Systems & Subsystems

A system (possibly decomposed into a collection of subsystems) is a set of elements organised to accomplish a purpose. A system is described by a set of models, possibly from different viewpoints. A system is the thing you are developing for which you build models to better understand it. A subsystem is simply part of a system and is used to decompose a complex system into nearly independent parts. A system at one level of abstraction may be a subsystem of a system at a higher level of abstraction.

The primary relationship between a system and its subsystems is composition. The whole system is made up of parts; each part being a subsystem. You can also model families of systems using generalisation relationships. Some models represent general systems and others represent specific specialisations of them. The subsystems can have various relationships among themselves.

A system represents the highest-level thing in a given context with its subsystems making up the partitioning of the system as a whole. A system is simply a “top-level” subsystem.

Models & Views

A model is a simplification of reality, providing an abstraction of a system. Models partition a system’s abstractions so that the system can be better understood. Compare this to a subsystem which is a partition of a system so that it can be developed and deployed somewhat independently.

This difference between systems and models may be subtle, but important.

A model may encompass so many elements that in complex systems or systems of scale, it is not possible to embrace them all at once.
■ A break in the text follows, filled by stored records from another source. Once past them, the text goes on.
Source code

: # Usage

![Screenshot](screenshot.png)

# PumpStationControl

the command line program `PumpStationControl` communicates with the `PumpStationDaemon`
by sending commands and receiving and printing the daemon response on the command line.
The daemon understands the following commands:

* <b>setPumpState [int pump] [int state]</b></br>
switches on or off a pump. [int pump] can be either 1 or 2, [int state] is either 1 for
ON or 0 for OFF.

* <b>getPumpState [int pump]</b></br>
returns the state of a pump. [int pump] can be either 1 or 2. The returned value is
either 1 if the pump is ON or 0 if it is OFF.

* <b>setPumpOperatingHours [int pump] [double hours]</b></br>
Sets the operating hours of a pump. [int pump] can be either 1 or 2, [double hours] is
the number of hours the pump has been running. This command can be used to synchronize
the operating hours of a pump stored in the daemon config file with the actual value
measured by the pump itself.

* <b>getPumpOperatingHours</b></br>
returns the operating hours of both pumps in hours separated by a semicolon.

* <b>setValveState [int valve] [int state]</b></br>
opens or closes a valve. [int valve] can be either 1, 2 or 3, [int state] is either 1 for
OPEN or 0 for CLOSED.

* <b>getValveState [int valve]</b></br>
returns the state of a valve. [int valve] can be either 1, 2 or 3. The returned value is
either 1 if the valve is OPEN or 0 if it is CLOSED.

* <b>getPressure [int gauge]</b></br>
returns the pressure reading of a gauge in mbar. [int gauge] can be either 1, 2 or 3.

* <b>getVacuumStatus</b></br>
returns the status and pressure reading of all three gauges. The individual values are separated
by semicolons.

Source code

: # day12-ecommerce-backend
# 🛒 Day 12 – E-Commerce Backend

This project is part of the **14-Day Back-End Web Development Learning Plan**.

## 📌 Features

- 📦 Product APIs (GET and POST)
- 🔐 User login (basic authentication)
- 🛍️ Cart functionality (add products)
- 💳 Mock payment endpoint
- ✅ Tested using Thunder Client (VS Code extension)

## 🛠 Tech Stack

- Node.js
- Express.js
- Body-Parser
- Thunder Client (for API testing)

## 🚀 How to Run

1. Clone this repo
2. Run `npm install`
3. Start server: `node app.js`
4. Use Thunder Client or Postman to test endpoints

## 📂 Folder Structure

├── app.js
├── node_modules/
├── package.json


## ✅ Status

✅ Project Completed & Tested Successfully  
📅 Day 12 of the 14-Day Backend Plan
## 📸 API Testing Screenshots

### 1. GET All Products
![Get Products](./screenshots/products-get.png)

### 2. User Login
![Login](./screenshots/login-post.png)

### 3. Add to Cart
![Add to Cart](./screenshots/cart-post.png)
A view is a projection of a model from a particular vantage point that omits details not relevant to this point of view. For each model, there will be a number of diagrams that present a view of things contained in the model.
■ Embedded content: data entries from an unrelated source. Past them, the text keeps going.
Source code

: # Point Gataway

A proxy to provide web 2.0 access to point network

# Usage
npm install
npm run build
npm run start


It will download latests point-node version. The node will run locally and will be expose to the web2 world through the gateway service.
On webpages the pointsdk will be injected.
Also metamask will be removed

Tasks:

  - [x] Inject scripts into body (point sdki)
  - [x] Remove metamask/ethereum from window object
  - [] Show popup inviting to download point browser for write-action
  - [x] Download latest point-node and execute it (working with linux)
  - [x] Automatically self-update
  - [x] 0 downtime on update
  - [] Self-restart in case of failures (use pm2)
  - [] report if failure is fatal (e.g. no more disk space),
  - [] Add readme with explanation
The (Rational) Unified Process defines a number of models:

  • A business use case model establishes an abstraction of the organisation.
  • A business analysis model establishes the context of the system.
  • A system use case model establishes the system’s functional requirements.
  • An analysis model establishes a conceptual design.
  • A design model establishes the vocabulary of the problem and its solution.
  • A data model establishes the representation of data for databases and other repositories.
  • A deployment model establishes the hardware topology on which the system is executed as well as the system’s concurrency and synchronisation mechanisms.
  • An implementation model establishes the parts used to assemble and release the physical system.